Popeye was the last of the three dead boys to climb out. On his first two attempts, jagged shards of ice came away in his grip, and he thrashed the black water in frustration. His hands flopped on the ice like a speared salmon as he struggled for purchase, a gout of lake water spewing out of his mouth. Tak watched him flounder a moment, noting that his left hand actually was salmonlike—black webbing spread between each finger, and forefinger and thumb, making it look more like a fin than a human hand.
“Don’t…just…watch,” Popeye said, gargling out the words as he clung to the crumbling shelf. “Help.”
Tak looked at Tayshawn, who was leaning over and trying to drain the rest of the water from his chest. When the liquid discharge slowed to a trickle, he spit out the slushy remainder. He came up grinning, although only the left half of his upper lip worked. The lake water, air-cooled, was already crystallizing in his hair.

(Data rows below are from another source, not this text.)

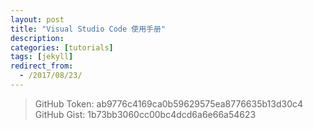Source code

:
 ```yaml
---
layout: post
title: "Visual Studio Code 使用手册"
description:
categories: [tutorials]
tags: [jekyll]
redirect_from:
  - /2017/08/23/
---
```


> GitHub Token: ab9776c4169ca0b59629575ea8776635b13d30c4
> GitHub Gist: 1b73bb3060cc00bc4dcd6a6e66a54623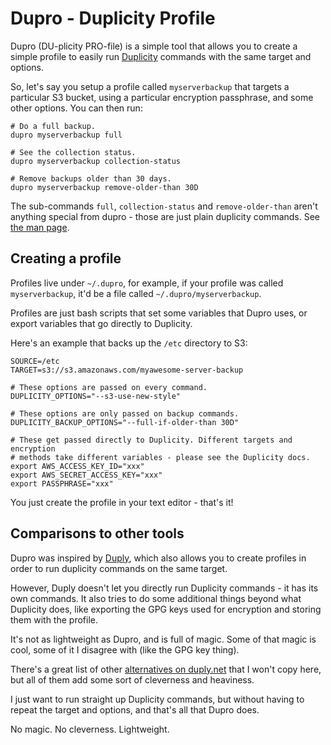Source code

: Dupro - Duplicity Profile
=========================

Dupro (DU-plicity PRO-file) is a simple tool that allows you to create a simple
profile to easily run [Duplicity](http://duplicity.nongnu.org/) commands with
the same target and options.

So, let's say you setup a profile called `myserverbackup` that targets a
particular S3 bucket, using a particular encryption passphrase, and some other
options. You can then run:

```
# Do a full backup.
dupro myserverbackup full

# See the collection status.
dupro myserverbackup collection-status

# Remove backups older than 30 days.
dupro myserverbackup remove-older-than 30D
```

The sub-commands `full`, `collection-status` and `remove-older-than` aren't
anything special from dupro - those are just plain duplicity commands. See
[the man page](http://duplicity.nongnu.org/duplicity.1.html).

Creating a profile
------------------

Profiles live under `~/.dupro`, for example, if your profile was called
`myserverbackup`, it'd be a file called `~/.dupro/myserverbackup`.

Profiles are just bash scripts that set some variables that Dupro uses,
or export variables that go directly to Duplicity.

Here's an example that backs up the `/etc` directory to S3:

```
SOURCE=/etc
TARGET=s3://s3.amazonaws.com/myawesome-server-backup

# These options are passed on every command.
DUPLICITY_OPTIONS="--s3-use-new-style"

# These options are only passed on backup commands.
DUPLICITY_BACKUP_OPTIONS="--full-if-older-than 30D"

# These get passed directly to Duplicity. Different targets and encryption
# methods take different variables - please see the Duplicity docs.
export AWS_ACCESS_KEY_ID="xxx"
export AWS_SECRET_ACCESS_KEY="xxx"
export PASSPHRASE="xxx"
```

You just create the profile in your text editor - that's it!

Comparisons to other tools
--------------------------

Dupro was inspired by [Duply](https://duply.net/), which also allows you to
create profiles in order to run duplicity commands on the same target.

However, Duply doesn't let you directly run Duplicity commands - it has its
own commands. It also tries to do some additional things beyond what Duplicity
does, like exporting the GPG keys used for encryption and storing them with the
profile.

It's not as lightweight as Dupro, and is full of magic. Some of that magic is
cool, some of it I disagree with (like the GPG key thing).

There's a great list of other
[alternatives on duply.net](http://duply.net/#Alternatives) that I won't copy
here, but all of them add some sort of cleverness and heaviness.

I just want to run straight up Duplicity commands, but without having to
repeat the target and options, and that's all that Dupro does.

No magic. No cleverness. Lightweight.

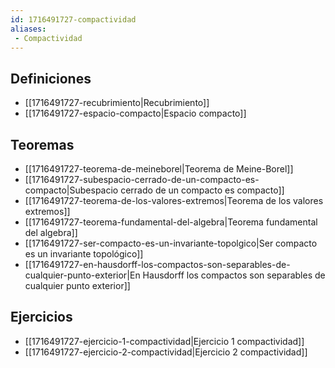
 ```yaml
---
id: 1716491727-compactividad
aliases:
 - Compactividad
---
```



## Definiciones

- [[1716491727-recubrimiento|Recubrimiento]]
- [[1716491727-espacio-compacto|Espacio compacto]]
## Teoremas

- [[1716491727-teorema-de-meineborel|Teorema de Meine-Borel]]
- [[1716491727-subespacio-cerrado-de-un-compacto-es-compacto|Subespacio cerrado de un compacto es compacto]]
- [[1716491727-teorema-de-los-valores-extremos|Teorema de los valores extremos]]
- [[1716491727-teorema-fundamental-del-algebra|Teorema fundamental del algebra]]
- [[1716491727-ser-compacto-es-un-invariante-topolgico|Ser compacto es un invariante topológico]]
- [[1716491727-en-hausdorff-los-compactos-son-separables-de-cualquier-punto-exterior|En Hausdorff los compactos son separables de cualquier punto exterior]]
## Ejercicios

- [[1716491727-ejercicio-1-compactividad|Ejercicio 1 compactividad]]
- [[1716491727-ejercicio-2-compactividad|Ejercicio 2 compactividad]]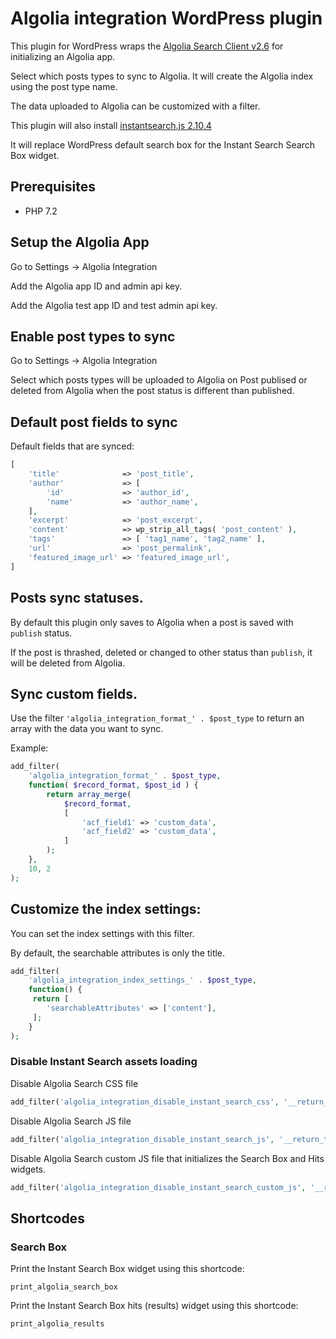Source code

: # Algolia integration WordPress plugin

This plugin for WordPress wraps the [Algolia Search Client v2.6](https://www.algolia.com/doc/integration/wordpress/getting-started/quick-start/?language=php) for initializing an Algolia app.

Select which posts types to sync to Algolia. It will create the Algolia index using the post type name. 

The data uploaded to Algolia can be customized with a filter. 

This plugin will also install [instantsearch.js 2.10.4](https://community.algolia.com/instantsearch.js/v2/getting-started.html)

It will replace WordPress default search box for the Instant Search Search Box widget.

## Prerequisites
- PHP 7.2

## Setup the Algolia App

Go to Settings -> Algolia Integration

Add the Algolia app ID and admin api key.

Add the Algolia test app ID and test admin api key.

## Enable post types to sync

Go to Settings -> Algolia Integration

Select which posts types will be uploaded to Algolia on Post publised
or deleted from Algolia when the post status is different than published.

## Default post fields to sync

Default fields that are synced:
```php
[
    'title'              => 'post_title',
    'author'             => [
        'id'             => 'author_id',
        'name'           => 'author_name',
    ],
    'excerpt'            => 'post_excerpt',
    'content'            => wp_strip_all_tags( 'post_content' ),
    'tags'               => [ 'tag1_name', 'tag2_name' ],
    'url'                => 'post_permalink',
    'featured_image_url' => 'featured_image_url',
]
```

## Posts sync statuses.
By default this plugin only saves to Algolia when a post is saved with `publish` status.

If the post is thrashed, deleted or changed to other status than `publish`, it will be deleted from Algolia. 


## Sync custom fields.

Use the filter `'algolia_integration_format_' . $post_type` to return an array with the data you want to sync.

Example:
```php
add_filter(
	'algolia_integration_format_' . $post_type,
	function( $record_format, $post_id ) {
		return array_merge(
		    $record_format,
            [
                'acf_field1' => 'custom_data',
                'acf_field2' => 'custom_data',
            ]
		);
	},
	10, 2
);
```

## Customize the index settings:

You can set the index settings with this filter.

By default, the searchable attributes is only the title.

```php
add_filter(
	'algolia_integration_index_settings_' . $post_type,
	function() {
	 return [
        'searchableAttributes' => ['content'],
     ];
	}
);
```

### Disable Instant Search assets loading
Disable Algolia Search CSS file
```php
add_filter('algolia_integration_disable_instant_search_css', '__return_true' );
```
Disable Algolia Search JS file
```php
add_filter('algolia_integration_disable_instant_search_js', '__return_true' );
```
Disable Algolia Search custom JS file that initializes the Search Box and Hits widgets.
```php
add_filter('algolia_integration_disable_instant_search_custom_js', '__return_true' );
```

## Shortcodes
### Search Box
Print the Instant Search Box widget using this shortcode:

`print_algolia_search_box`

Print the Instant Search Box hits (results) widget using this shortcode:

`print_algolia_results`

“Not…funny,” Popeye said, thrashing like a cat tossed into a swimming pool.
Tak, never as talkative as Popeye to begin with, was almost afraid to speak. They’d been in the lake for about five weeks, and he was concerned that his friends’ vocal chords would pop like guitar strings if they tried to use them too quickly. When they went under, Popeye, a “fast” zombie, could speak with almost no pause whatsoever, and now he sounded like a newlydead.